┏━━

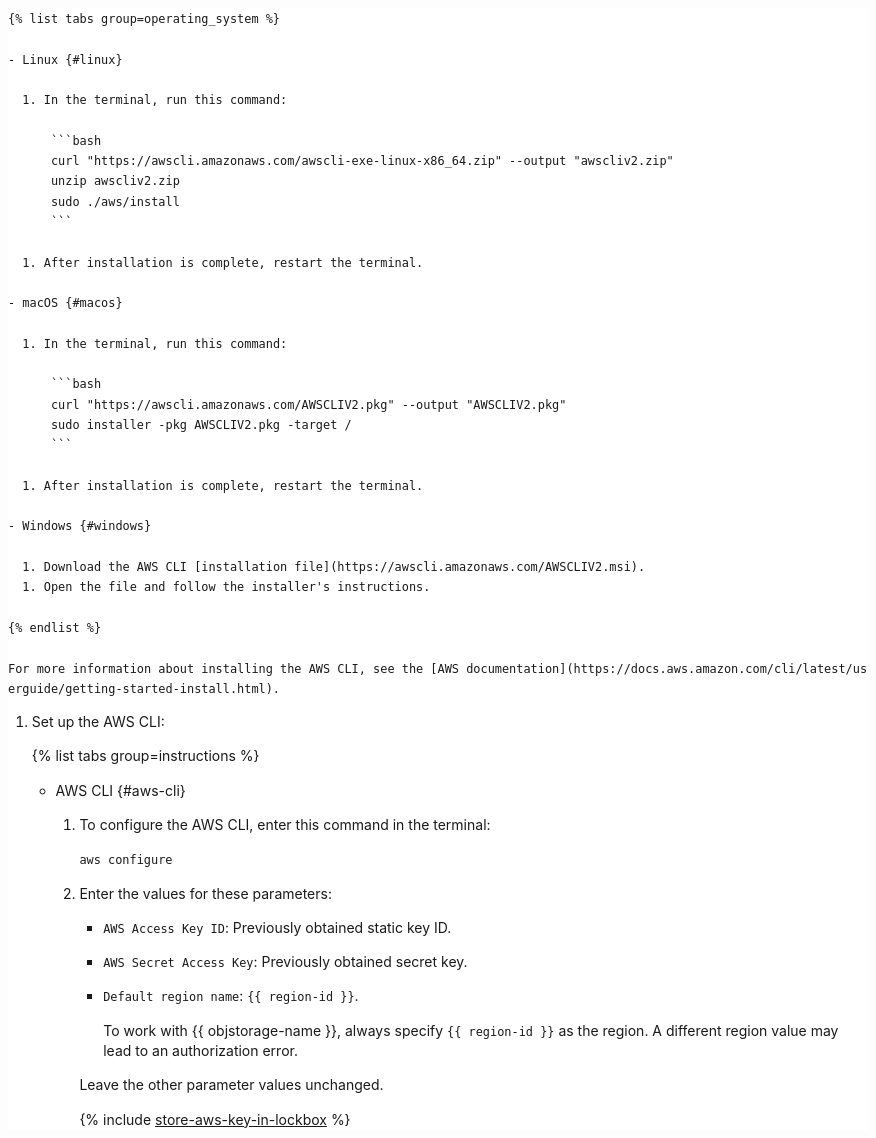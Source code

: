     {% list tabs group=operating_system %}

    - Linux {#linux}

      1. In the terminal, run this command:

          ```bash
          curl "https://awscli.amazonaws.com/awscli-exe-linux-x86_64.zip" --output "awscliv2.zip"
          unzip awscliv2.zip
          sudo ./aws/install
          ```

      1. After installation is complete, restart the terminal.

    - macOS {#macos}

      1. In the terminal, run this command:

          ```bash
          curl "https://awscli.amazonaws.com/AWSCLIV2.pkg" --output "AWSCLIV2.pkg"
          sudo installer -pkg AWSCLIV2.pkg -target /
          ```

      1. After installation is complete, restart the terminal.

    - Windows {#windows}

      1. Download the AWS CLI [installation file](https://awscli.amazonaws.com/AWSCLIV2.msi).
      1. Open the file and follow the installer's instructions.

    {% endlist %}

    For more information about installing the AWS CLI, see the [AWS documentation](https://docs.aws.amazon.com/cli/latest/userguide/getting-started-install.html).

1. Set up the AWS CLI:

    {% list tabs group=instructions %}

    - AWS CLI {#aws-cli}

      1. To configure the AWS CLI, enter this command in the terminal:

          ```bash
          aws configure
          ```

      1. Enter the values for these parameters:

          * `AWS Access Key ID`: Previously obtained static key ID.
          * `AWS Secret Access Key`: Previously obtained secret key.
          * `Default region name`: `{{ region-id }}`.

            To work with {{ objstorage-name }}, always specify `{{ region-id }}` as the region. A different region value may lead to an authorization error.


          Leave the other parameter values unchanged.


          {% include [store-aws-key-in-lockbox](../../_includes/storage/store-aws-key-in-lockbox.md) %}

┗━━

*Your goal*.
Everything in the entries above except the pictures should be given again exactly.

*Result*.
Source code

:     {% list tabs group=operating_system %}

    - Linux {#linux}

      1. In the terminal, run this command:

          ```bash
          curl "https://awscli.amazonaws.com/awscli-exe-linux-x86_64.zip" --output "awscliv2.zip"
          unzip awscliv2.zip
          sudo ./aws/install
          ```

      1. After installation is complete, restart the terminal.

    - macOS {#macos}

      1. In the terminal, run this command:

          ```bash
          curl "https://awscli.amazonaws.com/AWSCLIV2.pkg" --output "AWSCLIV2.pkg"
          sudo installer -pkg AWSCLIV2.pkg -target /
          ```

      1. After installation is complete, restart the terminal.

    - Windows {#windows}

      1. Download the AWS CLI [installation file](https://awscli.amazonaws.com/AWSCLIV2.msi).
      1. Open the file and follow the installer's instructions.

    {% endlist %}

    For more information about installing the AWS CLI, see the [AWS documentation](https://docs.aws.amazon.com/cli/latest/userguide/getting-started-install.html).

1. Set up the AWS CLI:

    {% list tabs group=instructions %}

    - AWS CLI {#aws-cli}

      1. To configure the AWS CLI, enter this command in the terminal:

          ```bash
          aws configure
          ```

      1. Enter the values for these parameters:

          * `AWS Access Key ID`: Previously obtained static key ID.
          * `AWS Secret Access Key`: Previously obtained secret key.
          * `Default region name`: `{{ region-id }}`.

            To work with {{ objstorage-name }}, always specify `{{ region-id }}` as the region. A different region value may lead to an authorization error.


          Leave the other parameter values unchanged.


          {% include [store-aws-key-in-lockbox](../../_includes/storage/store-aws-key-in-lockbox.md) %}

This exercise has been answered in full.